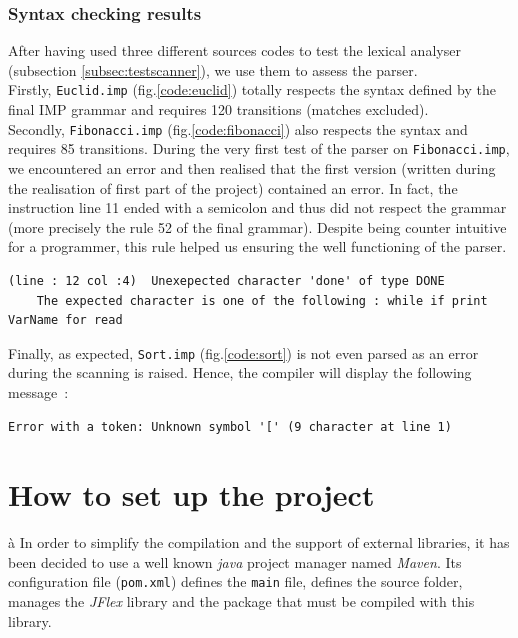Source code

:\documentclass[a4paper,11pt]{article}
\begin{document}
    \subsubsection{Syntax checking results}  
      After having used three different sources codes to test the lexical analyser (subsection \ref{subsec:testscanner}), we use them to assess the parser.\\
      Firstly, \verb|Euclid.imp| (fig.\ref{code:euclid}) totally respects the syntax defined by the final IMP grammar and requires 120 transitions (matches excluded).\\ %
      Secondly, \verb|Fibonacci.imp| (fig.\ref{code:fibonacci}) also respects the syntax and requires 85 transitions. During the very first test of the parser on \verb|Fibonacci.imp|, we encountered an error and then realised that the first version (written during the realisation of first part of the project) contained an error. In fact, the instruction line 11 ended with a semicolon and thus did not respect the grammar (more precisely the rule 52 of the final grammar). Despite being counter intuitive for a programmer, this rule helped us ensuring the well functioning of the parser.
        \begin{verbatim}
(line : 12 col :4)	Unexepected character 'done' of type DONE
    The expected character is one of the following : while if print VarName for read
        \end{verbatim}
    Finally, as expected, \verb|Sort.imp| (fig.\ref{code:sort}) is not even parsed as an error during the scanning is raised. Hence, the compiler will display the following message~:
      \begin{verbatim}
Error with a token: Unknown symbol '[' (9 character at line 1)
      \end{verbatim}

\section{How to set up the project}à
  In order to simplify the compilation and the support of external libraries, it has been decided to use a well known \textit{java} project manager named \textit{Maven}. Its configuration file (\verb|pom.xml|) defines the \verb|main| file, defines the source folder, manages the \textit{JFlex} library and the package that must be compiled with this library.
\end{document}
----
• [REQUIRED ACTION]:
From the line with "Finally, as expected, \verb|Sort.imp|" to the end of the listing above, set down every line exactly as it appears, both ends included.

• [ANSWER SPACE]:
    Finally, as expected, \verb|Sort.imp| (fig.\ref{code:sort}) is not even parsed as an error during the scanning is raised. Hence, the compiler will display the following message~:
      \begin{verbatim}
Error with a token: Unknown symbol '[' (9 character at line 1)
      \end{verbatim}

\section{How to set up the project}à
  In order to simplify the compilation and the support of external libraries, it has been decided to use a well known \textit{java} project manager named \textit{Maven}. Its configuration file (\verb|pom.xml|) defines the \verb|main| file, defines the source folder, manages the \textit{JFlex} library and the package that must be compiled with this library.
\end{document}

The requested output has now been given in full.